WASHINGTON — Skeptical senators, concerned over the jailing of New York
Times reporter Judith Miller, grilled a Justice Department representative
who testified that government procedures for getting information from reporters
had worked well for 33 years and didn't need to be altered.
"Here you have a reporter in jail for 85 days and millions of Americans
wonder why? I'm one of those," Sen. Arlen Specter said today as the Judiciary
Committee he heads called Miller and others to testify on a proposed bill —
called a shield law — that would allow reporters to keep the identity of their
sources secret.
The jailing of Miller for refusing to discuss her sources with federal
prosecutors investigating the disclosure of CIA officer Valerie Plame's identity
"has had an obvious chilling effect on other reporters" around the country, said
Specter, a Pennsylvania Republican.
Representing the Justice Department, Chuck Rosenberg, a U.S. attorney in
Texas, declined to discuss specifics of Miller's case but said, "We should not
enter this debate believing that the First Amendment is under assault by the
Department of Justice. Manifestly it is not."
Rosenberg said that since 1991 only 12 of 243 subpoenas issued under Justice
Department guidelines to news media called for confidential-source
information.
"We seek information about confidential sources from reporters only when it
really, really matters," Rosenberg said. "What is broken about the way we are
handling subpoenas to the media? ... I don't see anything in our work that
justifies discarding 33 years of careful practice that has served the nation
well."
On her way into the hearing, Miller offered a different view: "We need a
federal shield law. That's why I'm here. I went through a lot to be able to make
this statement."
Miller told Specter that after her jailing The (Cleveland) Plain Dealer
decided against going forward with two stories to avoid a similar predicament.
The newspaper later published one of the stories.
"I believe we need a statute," Specter said, because that would give judges
responsibility for balancing the need for confidentiality against the demands of
national security in such cases.
Former U.S. attorney Joseph DiGenova suggested the committee enact the
existing Justice guidelines into law, so reporters could get courts to enforce
them because "notwithstanding what they're saying today, they (Justice
officials) don't always do that" (follow the guidelines).
Sen. Dianne Feinstein, D-Calif., asked Rosenberg if the department would
support that, but Rosenberg said even that would be a bad idea because court
appeals could delay action at times "when we need to move fast."
"Is that your argument — to have no bill at all?" Feinstein asked.
"Yes," Rosenberg replied.
In her testimony, Miller acknowledged her own stories suggesting Iraq had
weapons of mass destruction were flawed by sources with wrong information.

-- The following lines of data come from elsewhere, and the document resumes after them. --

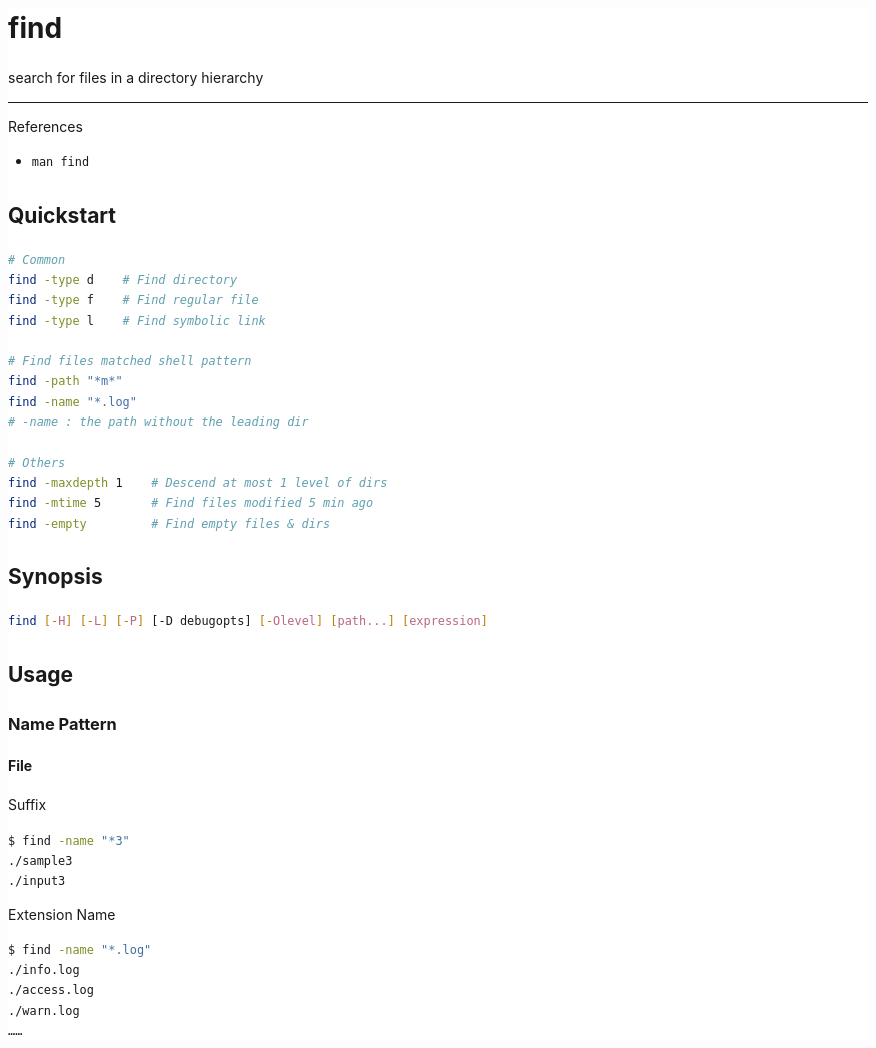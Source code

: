 # find

search for files in a directory hierarchy

---

References

- `man find`

## Quickstart

```bash
# Common
find -type d    # Find directory
find -type f    # Find regular file
find -type l    # Find symbolic link

# Find files matched shell pattern
find -path "*m*"
find -name "*.log"
# -name : the path without the leading dir

# Others
find -maxdepth 1    # Descend at most 1 level of dirs
find -mtime 5       # Find files modified 5 min ago
find -empty         # Find empty files & dirs
```

## Synopsis

```bash
find [-H] [-L] [-P] [-D debugopts] [-Olevel] [path...] [expression]
```

## Usage

### Name Pattern

#### File

Suffix

```bash
$ find -name "*3"
./sample3
./input3
```

Extension Name

```bash
$ find -name "*.log"
./info.log
./access.log
./warn.log
……
```
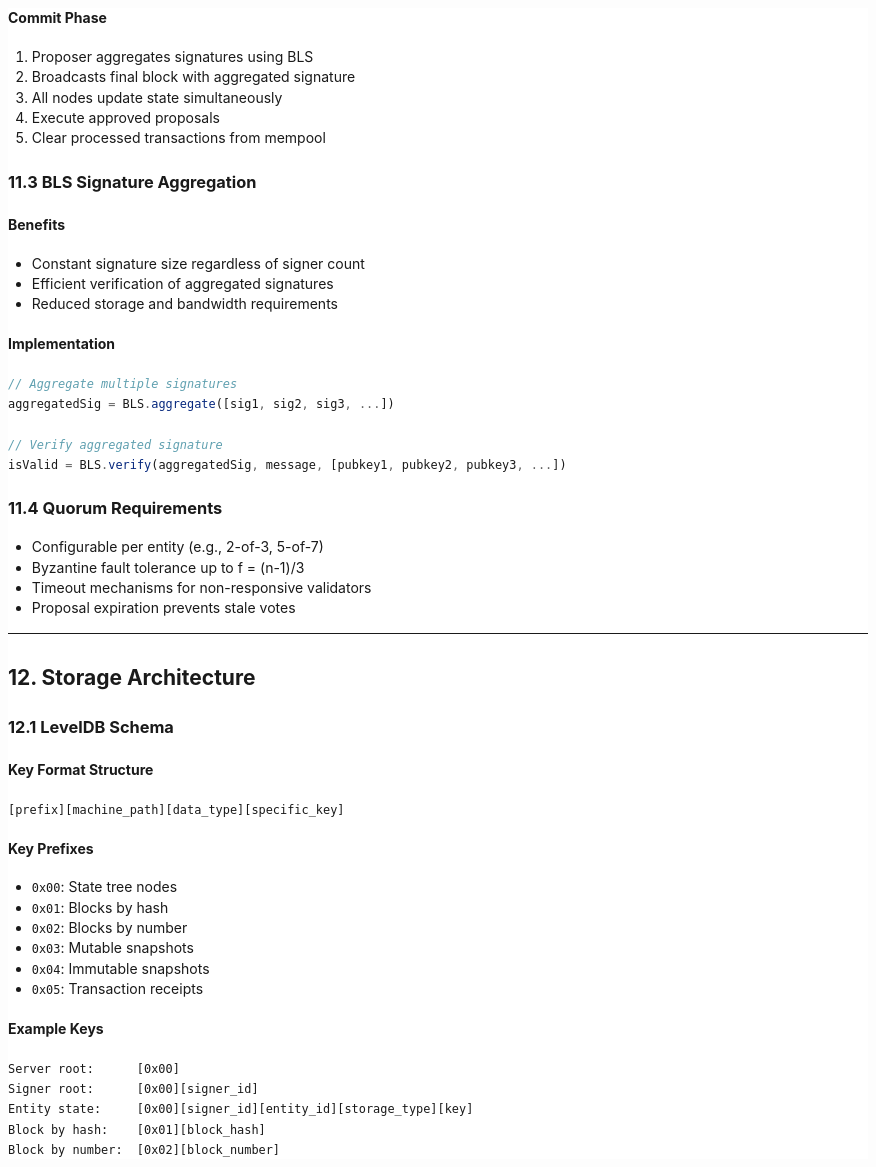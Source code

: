 #### Commit Phase
1. Proposer aggregates signatures using BLS
2. Broadcasts final block with aggregated signature
3. All nodes update state simultaneously
4. Execute approved proposals
5. Clear processed transactions from mempool

### 11.3 BLS Signature Aggregation

#### Benefits
- Constant signature size regardless of signer count
- Efficient verification of aggregated signatures
- Reduced storage and bandwidth requirements

#### Implementation
```javascript
// Aggregate multiple signatures
aggregatedSig = BLS.aggregate([sig1, sig2, sig3, ...])

// Verify aggregated signature
isValid = BLS.verify(aggregatedSig, message, [pubkey1, pubkey2, pubkey3, ...])
```

### 11.4 Quorum Requirements

- Configurable per entity (e.g., 2-of-3, 5-of-7)
- Byzantine fault tolerance up to f = (n-1)/3
- Timeout mechanisms for non-responsive validators
- Proposal expiration prevents stale votes

---

## 12. Storage Architecture

### 12.1 LevelDB Schema

#### Key Format Structure
```
[prefix][machine_path][data_type][specific_key]
```

#### Key Prefixes
- `0x00`: State tree nodes
- `0x01`: Blocks by hash  
- `0x02`: Blocks by number
- `0x03`: Mutable snapshots
- `0x04`: Immutable snapshots
- `0x05`: Transaction receipts

#### Example Keys
```
Server root:      [0x00]
Signer root:      [0x00][signer_id]  
Entity state:     [0x00][signer_id][entity_id][storage_type][key]
Block by hash:    [0x01][block_hash]
Block by number:  [0x02][block_number]
```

But
Miller argued that "even flawed reporters should not be jailed for protecting
even flawed sources."
Many sources with accurate information needed by the public will provide it
only to reporters who promise confidentiality even before the reporter can
assess the information, she claimed.
Justice's Rosenberg said in testimony submitted for the record that the bill
as drafted would seriously impede the government's ability to "enforce the law,
fight terrorism and protect the national security."
Miller's fight has given new life to the federal shield idea that Congress
has ignored for decades. Two Indiana Republicans, Rep. Mike Pence and Sen.

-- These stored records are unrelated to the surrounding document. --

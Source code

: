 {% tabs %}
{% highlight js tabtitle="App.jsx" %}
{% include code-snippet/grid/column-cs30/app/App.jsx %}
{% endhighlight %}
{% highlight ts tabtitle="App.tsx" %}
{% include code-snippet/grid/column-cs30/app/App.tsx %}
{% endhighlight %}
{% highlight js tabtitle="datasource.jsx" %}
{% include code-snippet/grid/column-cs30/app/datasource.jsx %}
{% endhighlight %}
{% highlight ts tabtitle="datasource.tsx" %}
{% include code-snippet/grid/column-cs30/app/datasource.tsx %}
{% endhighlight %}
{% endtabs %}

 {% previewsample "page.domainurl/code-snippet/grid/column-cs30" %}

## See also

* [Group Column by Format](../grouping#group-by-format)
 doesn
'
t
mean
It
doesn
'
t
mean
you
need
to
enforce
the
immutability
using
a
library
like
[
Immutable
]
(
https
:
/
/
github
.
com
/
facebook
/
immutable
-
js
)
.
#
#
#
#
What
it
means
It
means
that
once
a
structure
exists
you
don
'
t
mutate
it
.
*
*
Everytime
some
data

Richard Lugar, introduced the Free Flow of Information Act in January. Today's
hearing was the
second since Miller was locked up.
Plame's name was exposed by columnist Robert Novak in July 2003, eight days
after her husband, former ambassador Joseph Wilson, wrote in a Times
opinion piece that the Bush administration had manipulated intelligence about
Iraqi weapons programs to justify going to war. Wilson and others have argued
Plame was exposed to intimidate officials critical of President Bush's
policies.
Miller, 57, never wrote about Plame but was jailed for contempt of court for
not being willing to testify about her sources. She was freed Sept. 29 after
saying Vice President Dick Cheney's chief of staff, I. Lewis "Scooter" Libby,
had released her from her obligation to keep his name secret.

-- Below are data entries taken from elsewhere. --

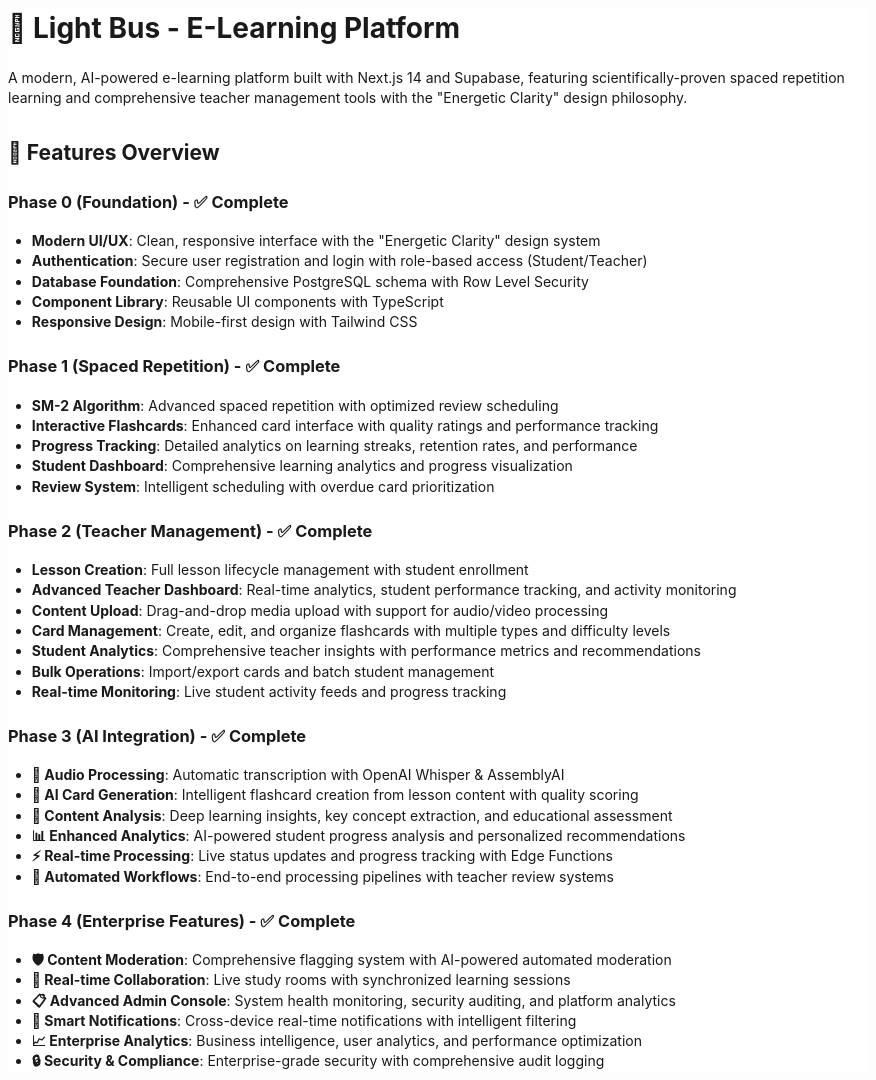 # 🚌 Light Bus - E-Learning Platform

A modern, AI-powered e-learning platform built with Next.js 14 and Supabase, featuring scientifically-proven spaced repetition learning and comprehensive teacher management tools with the "Energetic Clarity" design philosophy.

## 🌟 Features Overview

### Phase 0 (Foundation) - ✅ Complete
- **Modern UI/UX**: Clean, responsive interface with the "Energetic Clarity" design system
- **Authentication**: Secure user registration and login with role-based access (Student/Teacher)
- **Database Foundation**: Comprehensive PostgreSQL schema with Row Level Security
- **Component Library**: Reusable UI components with TypeScript
- **Responsive Design**: Mobile-first design with Tailwind CSS

### Phase 1 (Spaced Repetition) - ✅ Complete
- **SM-2 Algorithm**: Advanced spaced repetition with optimized review scheduling
- **Interactive Flashcards**: Enhanced card interface with quality ratings and performance tracking
- **Progress Tracking**: Detailed analytics on learning streaks, retention rates, and performance
- **Student Dashboard**: Comprehensive learning analytics and progress visualization
- **Review System**: Intelligent scheduling with overdue card prioritization

### Phase 2 (Teacher Management) - ✅ Complete
- **Lesson Creation**: Full lesson lifecycle management with student enrollment
- **Advanced Teacher Dashboard**: Real-time analytics, student performance tracking, and activity monitoring
- **Content Upload**: Drag-and-drop media upload with support for audio/video processing
- **Card Management**: Create, edit, and organize flashcards with multiple types and difficulty levels
- **Student Analytics**: Comprehensive teacher insights with performance metrics and recommendations
- **Bulk Operations**: Import/export cards and batch student management
- **Real-time Monitoring**: Live student activity feeds and progress tracking

### Phase 3 (AI Integration) - ✅ Complete
- **🎤 Audio Processing**: Automatic transcription with OpenAI Whisper & AssemblyAI
- **🤖 AI Card Generation**: Intelligent flashcard creation from lesson content with quality scoring
- **🧠 Content Analysis**: Deep learning insights, key concept extraction, and educational assessment
- **📊 Enhanced Analytics**: AI-powered student progress analysis and personalized recommendations
- **⚡ Real-time Processing**: Live status updates and progress tracking with Edge Functions
- **🔄 Automated Workflows**: End-to-end processing pipelines with teacher review systems

### Phase 4 (Enterprise Features) - ✅ Complete
- **🛡️ Content Moderation**: Comprehensive flagging system with AI-powered automated moderation
- **👥 Real-time Collaboration**: Live study rooms with synchronized learning sessions
- **📋 Advanced Admin Console**: System health monitoring, security auditing, and platform analytics
- **🔔 Smart Notifications**: Cross-device real-time notifications with intelligent filtering
- **📈 Enterprise Analytics**: Business intelligence, user analytics, and performance optimization
- **🔒 Security & Compliance**: Enterprise-grade security with comprehensive audit logging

Miller noted that some have said her source "did not deserve confidentiality
because his motives were not pure." But she argued that while journalists should
try to learn leakers' motives, "what counts far more ... is the truth and
significance of what they are saying."
"Those who need anonymity are not only the poor and the powerless, those
whose lives or jobs might be in jeopardy if they speak up publicly, but even the
powerful," Miller said. "All are entitled to anonymity if they are telling the
truth and have something of importance to say to the American people."
The bill would replace Justice Department guidelines designed to make news
media subpoenas a tool of last resort. It would ban compelling journalists to
identify sources except where "necessary to prevent imminent and actual harm to
national security."
Rosenberg said the Justice Department had "a fundamental objection to the
principle of a reporter's privilege as an exception to every citizen's duty to
give testimony in a federal criminal proceeding."
He said the bill's standard would "prevent the government from obtaining
potentially life-saving source information in a murder-for-hire investigation"
and "preclude subpoenaing source information in many cases involving leaks of
classified information."
Yesterday, Miller told a journalists' convention in Las Vegas: "I did not go
to jail to protect wrongdoing. I did not go to jail to get a large book contract
or to martyr myself. Anyone who thinks I would spend 85 days in jail as a canny
career move knows nothing about jail and nothing about me."
A leading House conservative, Pence said conservatives had scorned him for
"trying to create new rights for reporters." But the former radio talk-show host
told a broadcasters lunch yesterday that his bill "is not about protecting
reporters' rights. It's about protecting the public's right to know."
"As a conservative, I believe the only check on government in real time is a
free press."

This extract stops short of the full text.